▶ [Task statement]:
Your response should be every line from the entries that includes the string "stride".

Stored data entries
- - - - -

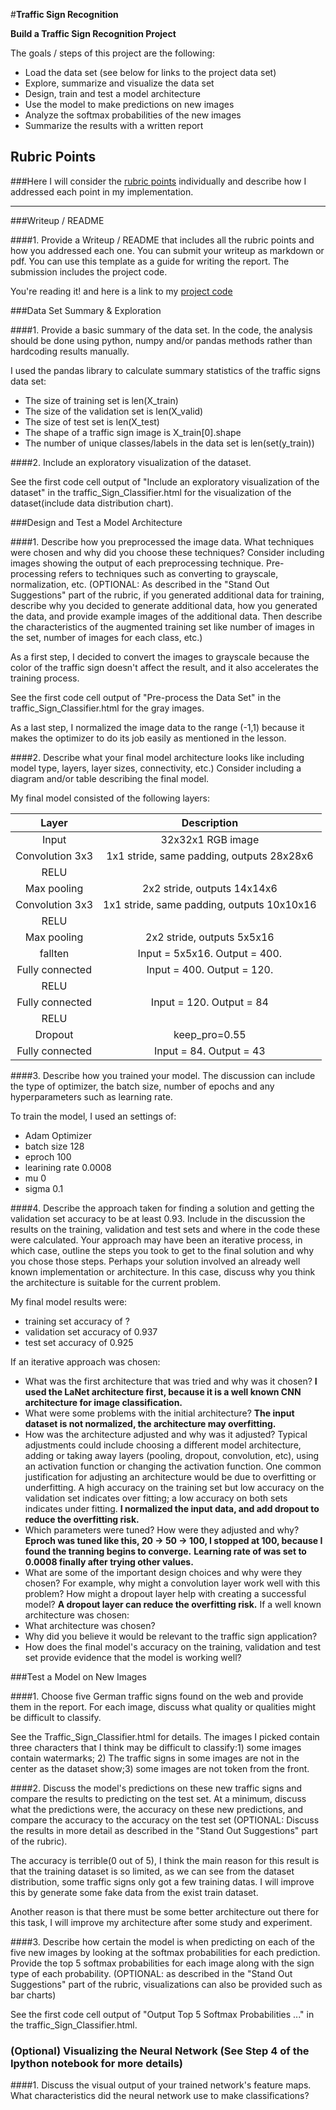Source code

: #**Traffic Sign Recognition** 


**Build a Traffic Sign Recognition Project**

The goals / steps of this project are the following:
* Load the data set (see below for links to the project data set)
* Explore, summarize and visualize the data set
* Design, train and test a model architecture
* Use the model to make predictions on new images
* Analyze the softmax probabilities of the new images
* Summarize the results with a written report


[//]: # (Image References)

[image1]: ./examples/visualization.jpg "Visualization"
[image2]: ./examples/grayscale.jpg "Grayscaling"
[image3]: ./examples/random_noise.jpg "Random Noise"
[image4]: ./examples/placeholder.png "Traffic Sign 1"
[image5]: ./examples/placeholder.png "Traffic Sign 2"
[image6]: ./examples/placeholder.png "Traffic Sign 3"
[image7]: ./examples/placeholder.png "Traffic Sign 4"
[image8]: ./examples/placeholder.png "Traffic Sign 5"

## Rubric Points
###Here I will consider the [rubric points](https://review.udacity.com/#!/rubrics/481/view) individually and describe how I addressed each point in my implementation.  

---
###Writeup / README

####1. Provide a Writeup / README that includes all the rubric points and how you addressed each one. You can submit your writeup as markdown or pdf. You can use this template as a guide for writing the report. The submission includes the project code.

You're reading it! and here is a link to my [project code](https://github.com/udacity/CarND-Traffic-Sign-Classifier-Project/blob/master/Traffic_Sign_Classifier.ipynb)

###Data Set Summary & Exploration

####1. Provide a basic summary of the data set. In the code, the analysis should be done using python, numpy and/or pandas methods rather than hardcoding results manually.

I used the pandas library to calculate summary statistics of the traffic
signs data set:

* The size of training set is len(X_train)
* The size of the validation set is len(X_valid)
* The size of test set is len(X_test)
* The shape of a traffic sign image is X_train[0].shape
* The number of unique classes/labels in the data set is len(set(y_train))

####2. Include an exploratory visualization of the dataset.

See the first code cell output of "Include an exploratory visualization of the dataset" in the traffic_Sign_Classifier.html for the visualization of the dataset(include data distribution chart).

###Design and Test a Model Architecture

####1. Describe how you preprocessed the image data. What techniques were chosen and why did you choose these techniques? Consider including images showing the output of each preprocessing technique. Pre-processing refers to techniques such as converting to grayscale, normalization, etc. (OPTIONAL: As described in the "Stand Out Suggestions" part of the rubric, if you generated additional data for training, describe why you decided to generate additional data, how you generated the data, and provide example images of the additional data. Then describe the characteristics of the augmented training set like number of images in the set, number of images for each class, etc.)

As a first step, I decided to convert the images to grayscale because the color of the traffic sign doesn't affect the result, and it also accelerates the training process. 

See the first code cell output of "Pre-process the Data Set"  in the traffic_Sign_Classifier.html for the gray images.

As a last step, I normalized the image data  to the range (-1,1) because it makes the optimizer to do its job easily as mentioned in the lesson.


####2. Describe what your final model architecture looks like including model type, layers, layer sizes, connectivity, etc.) Consider including a diagram and/or table describing the final model.

My final model consisted of the following layers:

| Layer         		|     Description	        					| 
|:---------------------:|:---------------------------------------------:| 
| Input         		| 32x32x1 RGB image   							| 
| Convolution 3x3     	| 1x1 stride, same padding, outputs 28x28x6 	|
| RELU					|												|
| Max pooling	      	| 2x2 stride,  outputs 14x14x6 				|
| Convolution 3x3	    | 1x1 stride, same padding, outputs 10x10x16 |
| RELU	|                                        |
| Max pooling	      	| 2x2 stride,  outputs 5x5x16 	|
| fallten	|           Input = 5x5x16. Output = 400. |
| Fully connected		| Input = 400. Output = 120.  |
| RELU	|                                        |
| Fully connected		|Input = 120. Output = 84  |
| RELU	|                                        |
| Dropout	|                       keep_pro=0.55                 |
| Fully connected		|Input = 84. Output = 43  |
 


####3. Describe how you trained your model. The discussion can include the type of optimizer, the batch size, number of epochs and any hyperparameters such as learning rate.

To train the model, I used an settings of:
* Adam Optimizer
* batch size 128
* eproch 100
* learining rate 0.0008
* mu 0
* sigma 0.1

####4. Describe the approach taken for finding a solution and getting the validation set accuracy to be at least 0.93. Include in the discussion the results on the training, validation and test sets and where in the code these were calculated. Your approach may have been an iterative process, in which case, outline the steps you took to get to the final solution and why you chose those steps. Perhaps your solution involved an already well known implementation or architecture. In this case, discuss why you think the architecture is suitable for the current problem.

My final model results were:
* training set accuracy of  ?
* validation set accuracy of 0.937
* test set accuracy of 0.925

If an iterative approach was chosen:
* What was the first architecture that was tried and why was it chosen?
**I used the LaNet architecture first, because it is a well known CNN architecture for image classification.**
* What were some problems with the initial architecture?
**The input dataset is not normalized, the architecture may overfitting.**
* How was the architecture adjusted and why was it adjusted? Typical adjustments could include choosing a different model architecture, adding or taking away layers (pooling, dropout, convolution, etc), using an activation function or changing the activation function. One common justification for adjusting an architecture would be due to overfitting or underfitting. A high accuracy on the training set but low accuracy on the validation set indicates over fitting; a low accuracy on both sets indicates under fitting.
**I normalized the input data, and add dropout to reduce the overfitting risk.**
* Which parameters were tuned? How were they adjusted and why?
**Eproch was tuned like this, 20 -> 50 -> 100, I stopped at 100, because I found the tranning begins to converge.**
**Learning rate of was set to 0.0008 finally after trying other values.**
* What are some of the important design choices and why were they chosen? For example, why might a convolution layer work well with this problem? How might a dropout layer help with creating a successful model?
**A dropout layer can reduce the overfitting risk.**
If a well known architecture was chosen:
* What architecture was chosen?
* Why did you believe it would be relevant to the traffic sign application?
* How does the final model's accuracy on the training, validation and test set provide evidence that the model is working well?
 

###Test a Model on New Images

####1. Choose five German traffic signs found on the web and provide them in the report. For each image, discuss what quality or qualities might be difficult to classify.

See the Traffic_Sign_Classifier.html for details.
The images I picked contain three characters that I think may be difficult to classify:1) some images contain watermarks; 2) The traffic signs in some images are not in the center as the dataset show;3) some images are not token from the front.

####2. Discuss the model's predictions on these new traffic signs and compare the results to predicting on the test set. At a minimum, discuss what the predictions were, the accuracy on these new predictions, and compare the accuracy to the accuracy on the test set (OPTIONAL: Discuss the results in more detail as described in the "Stand Out Suggestions" part of the rubric).

The accuracy is terrible(0 out of 5), I think the main reason for this result is that the training dataset is so limited, as we can see from the dataset distribution, some traffic signs only got a few training datas. I will improve this by generate some fake data from the exist train dataset.

Another reason is that there must be some better architecture out there for this task, I will improve my architecture after some study and experiment.

####3. Describe how certain the model is when predicting on each of the five new images by looking at the softmax probabilities for each prediction. Provide the top 5 softmax probabilities for each image along with the sign type of each probability. (OPTIONAL: as described in the "Stand Out Suggestions" part of the rubric, visualizations can also be provided such as bar charts)

See the first code cell output of "Output Top 5 Softmax Probabilities ..." in the traffic_Sign_Classifier.html.


### (Optional) Visualizing the Neural Network (See Step 4 of the Ipython notebook for more details)
####1. Discuss the visual output of your trained network's feature maps. What characteristics did the neural network use to make classifications?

- - - - -

▶ [Response]:
| Convolution 3x3     	| 1x1 stride, same padding, outputs 28x28x6 	|
| Max pooling	      	| 2x2 stride,  outputs 14x14x6 				|
| Convolution 3x3	    | 1x1 stride, same padding, outputs 10x10x16 |
| Max pooling	      	| 2x2 stride,  outputs 5x5x16 	|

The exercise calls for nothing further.